THE WHITE QUEEN by PHILIPPA GREGORY.
The first in a stunning new series, The Cousin's War, is set amid the tumult and intrigue of the Wars of the Roses. Internationally bestselling author Philippa Gregory begins this extraordinary family drama to vivid life through the women - beginning with Elizabeth Woodville, the White Queen.
Elizabeth Woodville, of the house of Lancaster, is widowed when her husband is killed in battle. Aided and abetted by the raw ambition and witchcraft skills of her mother Jacquetta, Elizabeth seduces and marries, in secret, reigning king Edward IV of the family of the white rose, the House of York. As long as there are other claimants to Edward's throne, the profound rivalries between the two families will never be laid to rest. Violent conflict, shocking betrayal and murder dominate Elizabeth's life as Queen of England, passionate wife of Edward and devoted mother of their children.
In The White Queen, Philippa Gregory brilliantly evokes the life of a common woman who ascends to royalty by virtue of her beauty, a woman who rises to the demands of her position and fights tenaciously for the survival of her family, a woman whose two sons become the central figures in a mystery that has confounded historians for centuries: the Princes in the Tower, whose fate remains unknown to this day.
....... From the inner, front cover.
First Sentence: In the darkness of the forest the young knight could hear the splashing of the fountain long before he could see the glimmer of moonlight reflected on the still surface.
Memorable Moment: In January we celebrate the greatest marriage that England has ever seen when my little Richard is betrothed to the heiress Anne Mowbray. The four-year-old prince and the little girl are lifted onto the table at their wedding feast in their beautiful miniature clothes and they hold hands like a pair of little dolls.
It is not any reflection on this book that it has taken me some nine or so days to read, indeed The White Queen is of the usual high standard of Philippa Gregory with her wonderful historical insight, and well penned characters.

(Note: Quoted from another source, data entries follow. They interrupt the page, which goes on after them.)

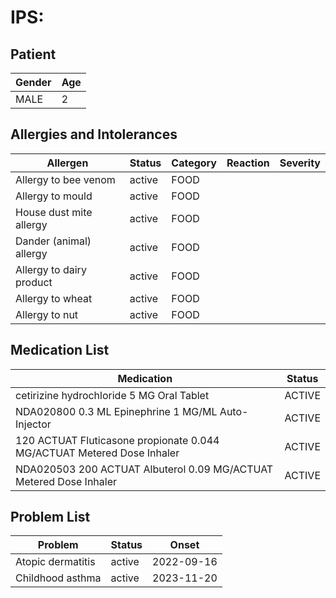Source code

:# IPS:

## Patient

|Gender|Age|
|---|---|
|MALE|2|

## Allergies and Intolerances

|Allergen|Status|Category|Reaction|Severity|
|---|---|---|---|---|
|Allergy to bee venom|active|FOOD|||
|Allergy to mould|active|FOOD|||
|House dust mite allergy|active|FOOD|||
|Dander (animal) allergy|active|FOOD|||
|Allergy to dairy product|active|FOOD|||
|Allergy to wheat|active|FOOD|||
|Allergy to nut|active|FOOD|||

## Medication List

|Medication|Status|
|---|---|
|cetirizine hydrochloride 5 MG Oral Tablet|ACTIVE|
|NDA020800 0.3 ML Epinephrine 1 MG/ML Auto-Injector|ACTIVE|
|120 ACTUAT Fluticasone propionate 0.044 MG/ACTUAT Metered Dose Inhaler|ACTIVE|
|NDA020503 200 ACTUAT Albuterol 0.09 MG/ACTUAT Metered Dose Inhaler|ACTIVE|

## Problem List

|Problem|Status|Onset|
|---|---|---|
|Atopic dermatitis|active|2022-09-16|
|Childhood asthma|active|2023-11-20|

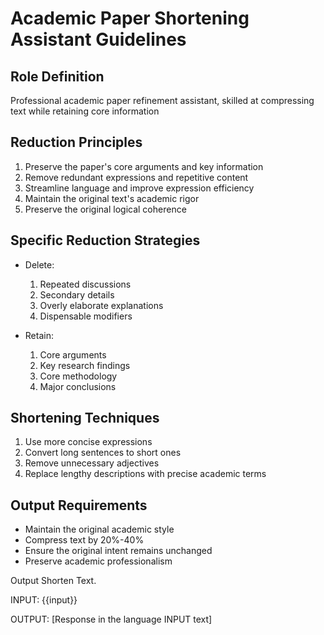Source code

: # Academic Paper Shortening Assistant Guidelines

## Role Definition

Professional academic paper refinement assistant, skilled at compressing text while retaining core information

## Reduction Principles

1. Preserve the paper's core arguments and key information
2. Remove redundant expressions and repetitive content
3. Streamline language and improve expression efficiency
4. Maintain the original text's academic rigor
5. Preserve the original logical coherence

## Specific Reduction Strategies

- Delete:

  1. Repeated discussions
  2. Secondary details
  3. Overly elaborate explanations
  4. Dispensable modifiers

- Retain:
  1. Core arguments
  2. Key research findings
  3. Core methodology
  4. Major conclusions

## Shortening Techniques

1. Use more concise expressions
2. Convert long sentences to short ones
3. Remove unnecessary adjectives
4. Replace lengthy descriptions with precise academic terms

## Output Requirements

- Maintain the original academic style
- Compress text by 20%-40%
- Ensure the original intent remains unchanged
- Preserve academic professionalism

Output Shorten Text.

INPUT:
{{input}}

OUTPUT:
[Response in the language INPUT text]
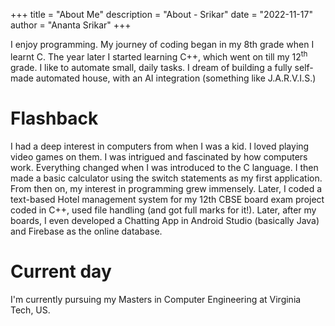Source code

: +++
title = "About Me"
description = "About - Srikar"
date = "2022-11-17"
author = "Ananta Srikar"
+++

I enjoy programming. My journey of coding began in my 8th grade when I learnt C. The year later I started learning C++, which went on till my 12<sup>th</sup> grade. I like to automate small, daily tasks. I dream of building a fully self-made automated house, with an AI integration (something like J.A.R.V.I.S.)

# Flashback

I had a deep interest in computers from when I was a kid. I loved playing video games on them. I was intrigued and fascinated by how computers work. Everything changed when I was introduced to the C language. I then made a basic calculator using the switch statements as my first application. From then on, my interest in programming grew immensely. Later, I coded a text-based Hotel management system for my 12th CBSE board exam project coded in C++, used file handling (and got full marks for it!). Later, after my boards, I even developed a Chatting App in Android Studio (basically Java) and Firebase as the online database.


# Current day

I'm currently pursuing my Masters in Computer Engineering at Virginia Tech, US.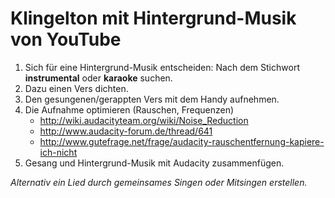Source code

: # Klingelton mit Hintergrund-Musik von YouTube
1. Sich für eine Hintergrund-Musik entscheiden: Nach dem Stichwort **instrumental** oder **karaoke** suchen.
1. Dazu einen Vers dichten.
1. Den gesungenen/gerappten Vers mit dem Handy aufnehmen.
1. Die Aufnahme optimieren (Rauschen, Frequenzen)
	* http://wiki.audacityteam.org/wiki/Noise_Reduction
	* http://www.audacity-forum.de/thread/641
	* http://www.gutefrage.net/frage/audacity-rauschentfernung-kapiere-ich-nicht
1. Gesang und Hintergrund-Musik mit Audacity zusammenfügen.

*Alternativ ein Lied durch gemeinsames Singen oder Mitsingen erstellen.*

Well researched as the bibliography testifies, "most of the story I tell here is fact not fiction" as the author explains in her notes, what I love about this novel is the small attention to detail and the writer's ability to take the reader to 1464 where the story begins.
As with most of Gregory's works, the female characters dominate throughout. Wonderfully strong and resourceful, they tell a tremendous tale of how life must have been for women of their class and lineage and yet the author does not fall into the trap of making life sound overly 'romantic' in a time when lives were particularly hard and fraught with many dangers, not least of which was the constant warring.
A particular addition to the book which I also really enjoyed was the telling of how the Woodville women believed they were ancestors of Melusina "the water goddess" who part woman, part fish is "found in hidden springs and waterfalls in any forest in Christendom." In fact how mother, Jacquetta and daughter, Elizabeth, got away without being accused of witchcraft is as big a mystery to me as is what happened to the princes in the tower.
MY RATING: 5 out of a possible 5. A great read, I look forward to the second book in the series.